Recorded data:
--------
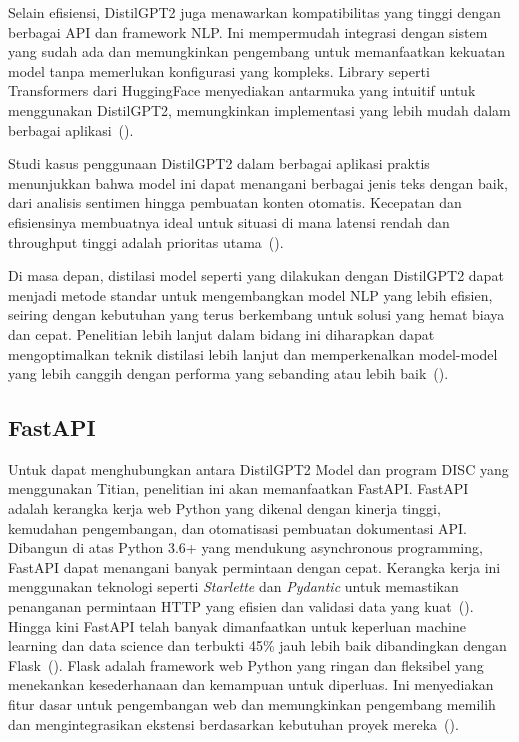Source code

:Selain efisiensi, DistilGPT2 juga menawarkan kompatibilitas yang tinggi dengan berbagai API dan framework NLP. Ini mempermudah integrasi dengan sistem yang sudah ada dan memungkinkan pengembang untuk memanfaatkan kekuatan model tanpa memerlukan konfigurasi yang kompleks. Library seperti Transformers dari HuggingFace menyediakan antarmuka yang intuitif untuk menggunakan DistilGPT2, memungkinkan implementasi yang lebih mudah dalam berbagai aplikasi~(\cite{wolf2020}).

Studi kasus penggunaan DistilGPT2 dalam berbagai aplikasi praktis menunjukkan bahwa model ini dapat menangani berbagai jenis teks dengan baik, dari analisis sentimen hingga pembuatan konten otomatis. Kecepatan dan efisiensinya membuatnya ideal untuk situasi di mana latensi rendah dan throughput tinggi adalah prioritas utama~(\cite{brown2020}).

Di masa depan, distilasi model seperti yang dilakukan dengan DistilGPT2 dapat menjadi metode standar untuk mengembangkan model NLP yang lebih efisien, seiring dengan kebutuhan yang terus berkembang untuk solusi yang hemat biaya dan cepat. Penelitian lebih lanjut dalam bidang ini diharapkan dapat mengoptimalkan teknik distilasi lebih lanjut dan memperkenalkan model-model yang lebih canggih dengan performa yang sebanding atau lebih baik~(\cite{clark2020}).

\subsection{FastAPI}

Untuk dapat menghubungkan antara DistilGPT2 Model dan program DISC 
yang menggunakan Titian, penelitian ini akan memanfaatkan FastAPI. 
FastAPI adalah kerangka kerja web Python yang dikenal dengan kinerja 
tinggi, kemudahan pengembangan, dan otomatisasi pembuatan dokumentasi 
API. Dibangun di atas Python 3.6+ yang mendukung asynchronous 
programming, FastAPI dapat menangani banyak permintaan dengan 
cepat. Kerangka kerja ini menggunakan teknologi seperti 
\emph{Starlette} dan \emph{Pydantic} untuk memastikan 
penanganan permintaan HTTP yang efisien dan validasi data 
yang kuat~(\cite{fastapi}). Hingga kini FastAPI telah banyak 
dimanfaatkan untuk keperluan machine learning dan data science 
dan terbukti 45\% jauh lebih baik dibandingkan dengan 
Flask~(\cite{bansal2022}). Flask adalah framework web Python 
yang ringan dan fleksibel yang menekankan kesederhanaan dan 
kemampuan untuk diperluas. Ini menyediakan fitur dasar untuk 
pengembangan web dan memungkinkan pengembang memilih dan 
mengintegrasikan ekstensi berdasarkan kebutuhan 
proyek mereka~(\cite{kotha2023}).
--------
**PROBLEM REQUIREMENTS**
Give back the lines above exactly, from the one with "framework web Python" through the last line.

**YOUR SOLUTION**
Flask~(\cite{bansal2022}). Flask adalah framework web Python 
yang ringan dan fleksibel yang menekankan kesederhanaan dan 
kemampuan untuk diperluas. Ini menyediakan fitur dasar untuk 
pengembangan web dan memungkinkan pengembang memilih dan 
mengintegrasikan ekstensi berdasarkan kebutuhan 
proyek mereka~(\cite{kotha2023}).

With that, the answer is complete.